Sizzling Superheroes

Like Magic Mike, but of the superhero world. Including Chris Pratt, Michael B. Jordan, RDJ, Chris Evans, basically all the Avengers.

Heroes Season 1

Remember how good Heroes was? Specifically the first season? I’m not particularly attracted to sci-fi shows until a bunch of other people tell me to watch it. However, Heroes had the added value of Milo Ventimiglia being in it, of course from Gilmore Girls fame. I quickly became one of the millions of other viewers who became obsessed with the show and even managed to stay with it until the end, despite basically hate-watching it. If the cast of the first season could just come together and talk about that and maybe the WGA Strike second season, that would be ideal.

Teen Witch

I watched this 1989 classic for the first time a couple years ago, and I fell in love with it. It captures the essence of the ridiculous fashion sense of the time, the corniness of teen romances, and there’s also a horrible/amazing rap scene. If you haven’t seen it, do yourself a favor and get acquainted with it. But in a nutshell Louise (Robyn Lively/Blake’s older sister) turns 16 and gets magical powers, and has to decide if she wants to use them for good. It’s been just over 25 years since the movie came out, and it’s been a cult hit ever since. I don’t necessarily need a sequel, I just want to see what these folks think of its popularity all these years later.

Pushing Daisies

Pushing Daisies was a short-lived, three-season show that found a cult following, but not big enough for it to stay on the air. It was romantic, critically acclaimed, well acted, and unique, perhaps so much so that it was too high-concept for the viewers at ABC and middle-America to follow. The main plot is that pie-maker Ned (the wonderful Lee Pace) has the ability to bring things and people back to life with his touch. It definitely falls under the Cancelled Too Soon category, and perhaps bringing the cast back together can muster up some sort of Netflix mini-series event?

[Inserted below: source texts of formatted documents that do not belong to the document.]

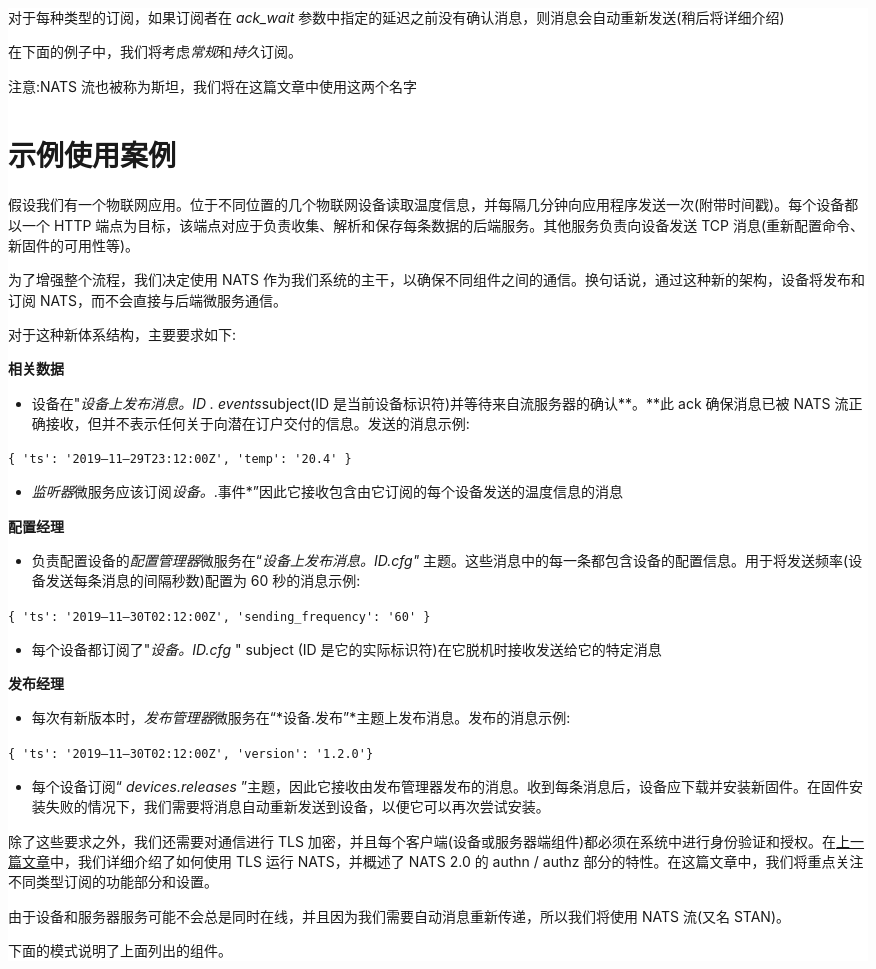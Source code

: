 对于每种类型的订阅，如果订阅者在 *ack_wait* 参数中指定的延迟之前没有确认消息，则消息会自动重新发送(稍后将详细介绍)

在下面的例子中，我们将考虑*常规*和*持久*订阅。

注意:NATS 流也被称为斯坦，我们将在这篇文章中使用这两个名字

# 示例使用案例

假设我们有一个物联网应用。位于不同位置的几个物联网设备读取温度信息，并每隔几分钟向应用程序发送一次(附带时间戳)。每个设备都以一个 HTTP 端点为目标，该端点对应于负责收集、解析和保存每条数据的后端服务。其他服务负责向设备发送 TCP 消息(重新配置命令、新固件的可用性等)。

为了增强整个流程，我们决定使用 NATS 作为我们系统的主干，以确保不同组件之间的通信。换句话说，通过这种新的架构，设备将发布和订阅 NATS，而不会直接与后端微服务通信。

对于这种新体系结构，主要要求如下:

**相关数据**

*   设备在"*设备上发布消息。ID . events*subject(ID 是当前设备标识符)并等待来自流服务器的确认**。**此 ack 确保消息已被 NATS 流正确接收，但并不表示任何关于向潜在订户交付的信息。发送的消息示例:

```
{ 'ts': '2019–11–29T23:12:00Z', 'temp': '20.4' }
```

*   *监听器*微服务应该订阅*设备。*.事件*”因此它接收包含由它订阅的每个设备发送的温度信息的消息

**配置经理**

*   负责配置设备的*配置管理器*微服务在“*设备上发布消息。ID.cfg"* 主题。这些消息中的每一条都包含设备的配置信息。用于将发送频率(设备发送每条消息的间隔秒数)配置为 60 秒的消息示例:

```
{ 'ts': '2019–11–30T02:12:00Z', 'sending_frequency': '60' }
```

*   每个设备都订阅了"*设备。ID.cfg* " subject (ID 是它的实际标识符)在它脱机时接收发送给它的特定消息

**发布经理**

*   每次有新版本时，*发布管理器*微服务在“*设备.发布”*主题上发布消息。发布的消息示例:

```
{ 'ts': '2019–11–30T02:12:00Z', 'version': '1.2.0'}
```

*   每个设备订阅“ *devices.releases* ”主题，因此它接收由发布管理器发布的消息。收到每条消息后，设备应下载并安装新固件。在固件安装失败的情况下，我们需要将消息自动重新发送到设备，以便它可以再次尝试安装。

除了这些要求之外，我们还需要对通信进行 TLS 加密，并且每个客户端(设备或服务器端组件)都必须在系统中进行身份验证和授权。在[上一篇文章](/secure-pub-sub-with-nats-fcda983d0612)中，我们详细介绍了如何使用 TLS 运行 NATS，并概述了 NATS 2.0 的 authn / authz 部分的特性。在这篇文章中，我们将重点关注不同类型订阅的功能部分和设置。

由于设备和服务器服务可能不会总是同时在线，并且因为我们需要自动消息重新传递，所以我们将使用 NATS 流(又名 STAN)。

下面的模式说明了上面列出的组件。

Are You Afraid of the Dark?

I’m not gonna lie to y’all – Are You Afraid of the Dark? actually managed to scare me. I played it off when I was talking about it in school, but in reality, I could basically only watch the campsite scenes and parts of the ‘reenactments’. What’s impressive about the show is that it’s been a pop culture staple in many millennials’ lives, whether you were frightened or not, and because we tend to forget details as children, many of us may not know that there were a lot of now-stars to get their start on the show. People like Elisha Cuthbert, JoAnna Garcia Swisher, Vanessa Lengies and Clueless TV star Rachel Blanchard were all in the Midnight Society, while guest stars included Ryan Gosling, Neve Campbell, Hayden Christensen, Jay Baruchel and Emily VanCamp. Let’s get all those folks together with a fire and some sand, shall we?

The Event

watermarks be damned – this pic still makes my brain explode

Did I watch this show because our best friend Scott Patterson was in it? Yes. Was it weird to me that two of Lauren Graham’s former onscreen gentleman callers (Scott/Luke and Jason Ritter/Mr. Cyr from Parenthood)? Yes. Do I want this to be a panel at comic-Con just so they can explain to me the plot of the show? Also yes.

Early Edition

Coach Taylor before he was Coach Taylor, when most of the masses were introduced to the extreme talent that is Kyle Chandler. This was one of the shows I probably was a little too young to watch, but luckily for CBS, the only things I really remember about the show are Kyle Chandler getting the newspaper a day early, the blind woman, and a cat. Plus, any excuse to be in the presence of Kyle Chandler is worth it. PS – you can watch full episodes on the YouTube!

Community

Because #SixSeasonsAndAMovieAndAComicConPanel

Pretty Little Liars

Stop fucking around and just get to who Charles/-A is and WHY and HOW he is tormenting these high schoolers.